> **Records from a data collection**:
★ ★ ★ ★ ★ ★ ★
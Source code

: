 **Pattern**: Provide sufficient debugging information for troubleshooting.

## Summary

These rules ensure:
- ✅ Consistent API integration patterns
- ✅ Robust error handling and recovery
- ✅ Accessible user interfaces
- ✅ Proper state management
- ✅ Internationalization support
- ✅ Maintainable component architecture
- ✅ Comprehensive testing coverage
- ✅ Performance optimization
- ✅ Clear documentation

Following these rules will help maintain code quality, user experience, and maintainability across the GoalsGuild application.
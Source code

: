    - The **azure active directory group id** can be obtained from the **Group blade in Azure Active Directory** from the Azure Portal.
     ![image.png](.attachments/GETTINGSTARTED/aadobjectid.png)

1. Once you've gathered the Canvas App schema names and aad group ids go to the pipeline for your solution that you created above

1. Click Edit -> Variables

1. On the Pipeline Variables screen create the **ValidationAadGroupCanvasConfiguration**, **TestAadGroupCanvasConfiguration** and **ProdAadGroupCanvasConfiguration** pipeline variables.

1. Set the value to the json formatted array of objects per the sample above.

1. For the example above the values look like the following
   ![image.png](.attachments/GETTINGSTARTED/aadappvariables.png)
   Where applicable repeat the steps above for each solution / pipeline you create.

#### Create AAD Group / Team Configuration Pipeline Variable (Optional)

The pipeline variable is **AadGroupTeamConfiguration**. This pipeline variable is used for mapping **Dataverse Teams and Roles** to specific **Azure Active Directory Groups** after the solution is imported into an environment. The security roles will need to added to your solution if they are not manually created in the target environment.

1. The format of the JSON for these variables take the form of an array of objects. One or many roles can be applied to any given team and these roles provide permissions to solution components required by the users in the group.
★ ★ ★ ★ ★ ★ ★
> **WORK REQUEST**: Look above for the line with "- ✅ Performance optimization"; retype exactly that line, every line after it up to the line with "#### Create AAD", and that line too, nothing else.

> **ANSWER BOX**:
- ✅ Performance optimization
- ✅ Clear documentation

Following these rules will help maintain code quality, user experience, and maintainability across the GoalsGuild application.
Source code

:    - The **azure active directory group id** can be obtained from the **Group blade in Azure Active Directory** from the Azure Portal.
     ![image.png](.attachments/GETTINGSTARTED/aadobjectid.png)

1. Once you've gathered the Canvas App schema names and aad group ids go to the pipeline for your solution that you created above

1. Click Edit -> Variables

1. On the Pipeline Variables screen create the **ValidationAadGroupCanvasConfiguration**, **TestAadGroupCanvasConfiguration** and **ProdAadGroupCanvasConfiguration** pipeline variables.

1. Set the value to the json formatted array of objects per the sample above.

1. For the example above the values look like the following
   ![image.png](.attachments/GETTINGSTARTED/aadappvariables.png)
   Where applicable repeat the steps above for each solution / pipeline you create.

#### Create AAD Group / Team Configuration Pipeline Variable (Optional)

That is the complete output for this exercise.